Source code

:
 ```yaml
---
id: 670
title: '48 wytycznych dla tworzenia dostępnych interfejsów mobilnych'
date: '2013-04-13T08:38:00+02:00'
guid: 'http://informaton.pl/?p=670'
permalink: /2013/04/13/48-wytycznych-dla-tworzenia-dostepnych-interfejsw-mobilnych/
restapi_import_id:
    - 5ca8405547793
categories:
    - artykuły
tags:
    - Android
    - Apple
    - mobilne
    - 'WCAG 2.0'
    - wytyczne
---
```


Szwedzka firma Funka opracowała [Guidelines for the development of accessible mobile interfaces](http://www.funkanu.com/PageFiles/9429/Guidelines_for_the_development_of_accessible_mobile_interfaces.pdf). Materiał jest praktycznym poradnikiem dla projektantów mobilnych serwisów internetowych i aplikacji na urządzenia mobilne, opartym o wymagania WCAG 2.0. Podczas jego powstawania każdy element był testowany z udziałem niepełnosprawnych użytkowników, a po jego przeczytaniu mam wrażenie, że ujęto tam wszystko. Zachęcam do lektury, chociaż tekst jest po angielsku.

* * * * * * * * *

_TASK ITEM_:
Gather all lines of the records that include the word "WCAG".

_REPLY_:
    - 'WCAG 2.0'
Szwedzka firma Funka opracowała [Guidelines for the development of accessible mobile interfaces](http://www.funkanu.com/PageFiles/9429/Guidelines_for_the_development_of_accessible_mobile_interfaces.pdf). Materiał jest praktycznym poradnikiem dla projektantów mobilnych serwisów internetowych i aplikacji na urządzenia mobilne, opartym o wymagania WCAG 2.0. Podczas jego powstawania każdy element był testowany z udziałem niepełnosprawnych użytkowników, a po jego przeczytaniu mam wrażenie, że ujęto tam wszystko. Zachęcam do lektury, chociaż tekst jest po angielsku.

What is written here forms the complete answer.